"""

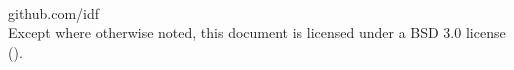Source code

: \onecolumn
\begin{titlepage}
\\
\end{titlepage}

\newpage
\noindent {} github.com/idf \\
Except where otherwise noted, this document is licensed under a BSD 3.0
license ().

"""

What is being asked -> Working from the material above, transcribe it exactly while omitting pictures.

Answer box ->
Source code

: \onecolumn
\begin{titlepage}
\\
\end{titlepage}

\newpage
\noindent {} github.com/idf \\
Except where otherwise noted, this document is licensed under a BSD 3.0
license ().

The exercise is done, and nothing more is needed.